*** DATA SHOWN Section Begins ***

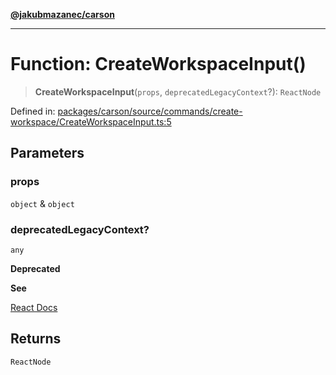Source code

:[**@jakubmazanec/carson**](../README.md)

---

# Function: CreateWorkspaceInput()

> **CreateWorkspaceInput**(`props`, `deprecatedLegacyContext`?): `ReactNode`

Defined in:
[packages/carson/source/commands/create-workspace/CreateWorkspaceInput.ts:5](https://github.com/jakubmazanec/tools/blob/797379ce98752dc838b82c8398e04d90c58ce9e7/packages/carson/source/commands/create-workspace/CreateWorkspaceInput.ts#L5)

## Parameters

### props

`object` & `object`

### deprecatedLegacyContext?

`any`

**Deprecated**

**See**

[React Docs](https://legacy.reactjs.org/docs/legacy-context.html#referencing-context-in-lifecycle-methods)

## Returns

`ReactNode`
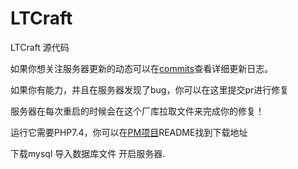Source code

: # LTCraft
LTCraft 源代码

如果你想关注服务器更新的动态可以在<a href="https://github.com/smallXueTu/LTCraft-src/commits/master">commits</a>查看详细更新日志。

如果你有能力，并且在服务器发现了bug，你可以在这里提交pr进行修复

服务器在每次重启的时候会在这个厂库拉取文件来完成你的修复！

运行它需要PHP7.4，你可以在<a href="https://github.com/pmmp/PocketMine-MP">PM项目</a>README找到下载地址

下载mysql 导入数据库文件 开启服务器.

*** DATA SHOWN Section Ends ***
*** DATA SHOWN Section Begins ***

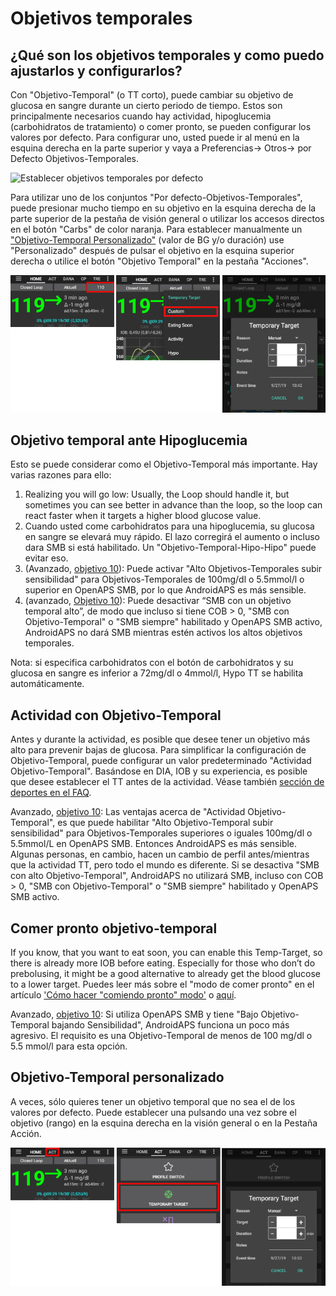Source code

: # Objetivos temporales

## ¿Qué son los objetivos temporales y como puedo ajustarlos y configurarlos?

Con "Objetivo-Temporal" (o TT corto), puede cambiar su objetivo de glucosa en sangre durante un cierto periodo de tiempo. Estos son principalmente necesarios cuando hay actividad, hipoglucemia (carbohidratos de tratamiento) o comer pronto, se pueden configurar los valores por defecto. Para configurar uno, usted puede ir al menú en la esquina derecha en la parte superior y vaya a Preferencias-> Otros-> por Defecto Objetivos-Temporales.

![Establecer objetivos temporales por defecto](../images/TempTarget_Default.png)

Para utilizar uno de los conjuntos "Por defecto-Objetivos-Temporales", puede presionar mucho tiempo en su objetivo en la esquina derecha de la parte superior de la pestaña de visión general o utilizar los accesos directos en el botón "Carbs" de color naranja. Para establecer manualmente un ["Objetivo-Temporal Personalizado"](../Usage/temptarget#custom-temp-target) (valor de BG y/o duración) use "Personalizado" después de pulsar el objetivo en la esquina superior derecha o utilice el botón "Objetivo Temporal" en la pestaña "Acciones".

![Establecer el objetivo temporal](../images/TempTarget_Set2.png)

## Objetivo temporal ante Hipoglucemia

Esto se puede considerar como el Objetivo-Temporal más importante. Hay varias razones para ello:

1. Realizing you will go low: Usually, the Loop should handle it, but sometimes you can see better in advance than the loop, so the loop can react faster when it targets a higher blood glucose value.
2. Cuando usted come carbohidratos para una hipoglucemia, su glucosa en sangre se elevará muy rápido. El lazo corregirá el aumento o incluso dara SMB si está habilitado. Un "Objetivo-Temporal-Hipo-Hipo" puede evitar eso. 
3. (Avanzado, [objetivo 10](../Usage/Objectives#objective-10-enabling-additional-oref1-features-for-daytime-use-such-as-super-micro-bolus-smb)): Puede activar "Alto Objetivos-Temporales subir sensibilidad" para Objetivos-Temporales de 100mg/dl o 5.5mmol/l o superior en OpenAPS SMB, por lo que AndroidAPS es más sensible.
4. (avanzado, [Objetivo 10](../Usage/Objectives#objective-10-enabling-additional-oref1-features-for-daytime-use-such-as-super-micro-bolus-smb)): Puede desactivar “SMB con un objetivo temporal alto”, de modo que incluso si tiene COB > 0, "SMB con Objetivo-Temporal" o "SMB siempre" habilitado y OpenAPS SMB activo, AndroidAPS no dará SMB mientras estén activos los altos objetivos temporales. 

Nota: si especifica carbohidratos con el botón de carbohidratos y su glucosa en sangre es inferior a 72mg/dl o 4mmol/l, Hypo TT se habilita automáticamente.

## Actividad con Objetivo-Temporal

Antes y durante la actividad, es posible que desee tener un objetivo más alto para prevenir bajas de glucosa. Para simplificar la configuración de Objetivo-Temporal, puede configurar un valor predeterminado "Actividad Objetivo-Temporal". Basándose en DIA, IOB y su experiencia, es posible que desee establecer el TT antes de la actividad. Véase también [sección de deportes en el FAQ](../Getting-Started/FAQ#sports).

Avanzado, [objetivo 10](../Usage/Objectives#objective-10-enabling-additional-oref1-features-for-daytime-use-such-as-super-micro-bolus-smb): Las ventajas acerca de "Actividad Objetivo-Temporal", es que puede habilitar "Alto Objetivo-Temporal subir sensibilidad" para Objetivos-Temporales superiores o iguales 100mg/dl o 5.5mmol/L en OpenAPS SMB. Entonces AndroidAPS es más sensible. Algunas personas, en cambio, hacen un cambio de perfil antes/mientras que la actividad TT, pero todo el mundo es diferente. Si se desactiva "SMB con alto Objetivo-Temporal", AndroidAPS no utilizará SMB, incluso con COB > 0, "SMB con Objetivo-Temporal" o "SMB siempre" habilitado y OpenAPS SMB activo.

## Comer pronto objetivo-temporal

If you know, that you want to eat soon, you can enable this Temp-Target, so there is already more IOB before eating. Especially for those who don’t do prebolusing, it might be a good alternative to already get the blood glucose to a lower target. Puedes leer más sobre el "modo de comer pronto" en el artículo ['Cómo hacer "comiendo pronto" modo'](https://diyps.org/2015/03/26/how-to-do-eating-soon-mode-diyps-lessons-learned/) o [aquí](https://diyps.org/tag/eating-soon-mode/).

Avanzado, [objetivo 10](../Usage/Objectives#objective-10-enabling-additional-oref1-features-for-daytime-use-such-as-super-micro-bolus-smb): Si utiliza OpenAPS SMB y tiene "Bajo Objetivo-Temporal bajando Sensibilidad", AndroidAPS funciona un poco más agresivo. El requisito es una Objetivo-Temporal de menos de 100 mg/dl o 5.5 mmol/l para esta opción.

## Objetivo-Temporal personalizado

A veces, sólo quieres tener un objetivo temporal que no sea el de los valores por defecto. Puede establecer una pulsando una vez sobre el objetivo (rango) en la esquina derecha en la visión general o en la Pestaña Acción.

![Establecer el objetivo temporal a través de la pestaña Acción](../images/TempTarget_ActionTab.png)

*** DATA SHOWN Section Ends ***

* WORK REQUEST
Return a word-for-word copy of the lines above from the one holding "4. (avanzado, [Objetivo" through the one holding "If you know, that", with both of them included and nothing besides.

* EXERCISE RESPONSE
4. (avanzado, [Objetivo 10](../Usage/Objectives#objective-10-enabling-additional-oref1-features-for-daytime-use-such-as-super-micro-bolus-smb)): Puede desactivar “SMB con un objetivo temporal alto”, de modo que incluso si tiene COB > 0, "SMB con Objetivo-Temporal" o "SMB siempre" habilitado y OpenAPS SMB activo, AndroidAPS no dará SMB mientras estén activos los altos objetivos temporales. 

Nota: si especifica carbohidratos con el botón de carbohidratos y su glucosa en sangre es inferior a 72mg/dl o 4mmol/l, Hypo TT se habilita automáticamente.

## Actividad con Objetivo-Temporal

Antes y durante la actividad, es posible que desee tener un objetivo más alto para prevenir bajas de glucosa. Para simplificar la configuración de Objetivo-Temporal, puede configurar un valor predeterminado "Actividad Objetivo-Temporal". Basándose en DIA, IOB y su experiencia, es posible que desee establecer el TT antes de la actividad. Véase también [sección de deportes en el FAQ](../Getting-Started/FAQ#sports).

Avanzado, [objetivo 10](../Usage/Objectives#objective-10-enabling-additional-oref1-features-for-daytime-use-such-as-super-micro-bolus-smb): Las ventajas acerca de "Actividad Objetivo-Temporal", es que puede habilitar "Alto Objetivo-Temporal subir sensibilidad" para Objetivos-Temporales superiores o iguales 100mg/dl o 5.5mmol/L en OpenAPS SMB. Entonces AndroidAPS es más sensible. Algunas personas, en cambio, hacen un cambio de perfil antes/mientras que la actividad TT, pero todo el mundo es diferente. Si se desactiva "SMB con alto Objetivo-Temporal", AndroidAPS no utilizará SMB, incluso con COB > 0, "SMB con Objetivo-Temporal" o "SMB siempre" habilitado y OpenAPS SMB activo.

## Comer pronto objetivo-temporal

If you know, that you want to eat soon, you can enable this Temp-Target, so there is already more IOB before eating. Especially for those who don’t do prebolusing, it might be a good alternative to already get the blood glucose to a lower target. Puedes leer más sobre el "modo de comer pronto" en el artículo ['Cómo hacer "comiendo pronto" modo'](https://diyps.org/2015/03/26/how-to-do-eating-soon-mode-diyps-lessons-learned/) o [aquí](https://diyps.org/tag/eating-soon-mode/).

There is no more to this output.